»»
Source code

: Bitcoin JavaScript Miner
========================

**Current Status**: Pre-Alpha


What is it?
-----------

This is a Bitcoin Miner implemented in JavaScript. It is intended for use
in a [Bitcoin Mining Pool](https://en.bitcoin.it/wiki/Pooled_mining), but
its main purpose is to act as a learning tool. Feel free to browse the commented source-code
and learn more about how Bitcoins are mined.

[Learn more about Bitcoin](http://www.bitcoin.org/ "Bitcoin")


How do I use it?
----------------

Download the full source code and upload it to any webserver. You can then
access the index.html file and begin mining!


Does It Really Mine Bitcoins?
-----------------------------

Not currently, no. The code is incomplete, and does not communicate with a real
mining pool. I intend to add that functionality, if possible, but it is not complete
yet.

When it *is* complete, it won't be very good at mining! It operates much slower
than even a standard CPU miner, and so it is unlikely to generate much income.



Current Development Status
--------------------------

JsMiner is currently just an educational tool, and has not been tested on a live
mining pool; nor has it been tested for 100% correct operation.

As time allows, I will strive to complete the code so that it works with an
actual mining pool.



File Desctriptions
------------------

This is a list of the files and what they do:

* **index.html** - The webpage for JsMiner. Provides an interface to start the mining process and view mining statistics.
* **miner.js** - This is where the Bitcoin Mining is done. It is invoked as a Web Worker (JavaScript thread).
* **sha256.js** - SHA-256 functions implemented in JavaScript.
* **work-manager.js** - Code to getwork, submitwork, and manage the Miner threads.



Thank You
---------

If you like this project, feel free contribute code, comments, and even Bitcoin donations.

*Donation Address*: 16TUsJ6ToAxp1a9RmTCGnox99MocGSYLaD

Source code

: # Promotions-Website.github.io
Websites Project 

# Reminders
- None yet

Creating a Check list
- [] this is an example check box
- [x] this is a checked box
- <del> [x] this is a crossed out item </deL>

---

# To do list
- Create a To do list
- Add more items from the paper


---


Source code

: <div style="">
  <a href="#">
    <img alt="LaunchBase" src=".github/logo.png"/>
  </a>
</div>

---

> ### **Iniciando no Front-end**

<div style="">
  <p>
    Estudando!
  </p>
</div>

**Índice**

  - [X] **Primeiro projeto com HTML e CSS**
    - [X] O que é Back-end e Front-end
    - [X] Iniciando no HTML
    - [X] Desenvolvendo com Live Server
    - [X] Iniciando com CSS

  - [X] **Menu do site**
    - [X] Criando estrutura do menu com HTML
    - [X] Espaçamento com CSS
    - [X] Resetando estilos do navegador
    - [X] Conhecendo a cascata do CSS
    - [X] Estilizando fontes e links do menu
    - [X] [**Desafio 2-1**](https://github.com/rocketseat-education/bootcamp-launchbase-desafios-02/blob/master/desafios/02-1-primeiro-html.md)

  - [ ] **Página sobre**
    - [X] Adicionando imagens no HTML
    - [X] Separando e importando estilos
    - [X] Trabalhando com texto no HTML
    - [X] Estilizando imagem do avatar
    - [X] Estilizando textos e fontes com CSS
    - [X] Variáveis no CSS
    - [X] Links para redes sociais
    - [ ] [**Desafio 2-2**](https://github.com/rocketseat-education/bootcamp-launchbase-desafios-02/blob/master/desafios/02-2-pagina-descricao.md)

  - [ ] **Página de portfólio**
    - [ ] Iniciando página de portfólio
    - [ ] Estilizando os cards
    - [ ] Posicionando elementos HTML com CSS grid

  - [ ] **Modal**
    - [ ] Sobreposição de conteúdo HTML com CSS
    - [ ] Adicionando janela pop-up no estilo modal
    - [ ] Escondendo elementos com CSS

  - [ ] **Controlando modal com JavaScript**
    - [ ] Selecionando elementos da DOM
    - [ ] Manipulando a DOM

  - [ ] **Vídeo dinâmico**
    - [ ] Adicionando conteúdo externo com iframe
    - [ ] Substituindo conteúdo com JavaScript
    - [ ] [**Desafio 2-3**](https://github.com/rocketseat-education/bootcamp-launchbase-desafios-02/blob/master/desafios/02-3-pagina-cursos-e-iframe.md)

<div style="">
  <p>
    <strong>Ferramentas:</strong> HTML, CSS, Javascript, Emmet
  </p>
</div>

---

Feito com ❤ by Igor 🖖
««
▶ **Assignment**:
Write the "- [ ] **Controlando modal com JavaScript**" line and all later lines exactly. Stop at the end of the data.

▶ **Solution for this exercise**:
  - [ ] **Controlando modal com JavaScript**
    - [ ] Selecionando elementos da DOM
    - [ ] Manipulando a DOM

  - [ ] **Vídeo dinâmico**
    - [ ] Adicionando conteúdo externo com iframe
    - [ ] Substituindo conteúdo com JavaScript
    - [ ] [**Desafio 2-3**](https://github.com/rocketseat-education/bootcamp-launchbase-desafios-02/blob/master/desafios/02-3-pagina-cursos-e-iframe.md)

<div style="">
  <p>
    <strong>Ferramentas:</strong> HTML, CSS, Javascript, Emmet
  </p>
</div>

---

Feito com ❤ by Igor 🖖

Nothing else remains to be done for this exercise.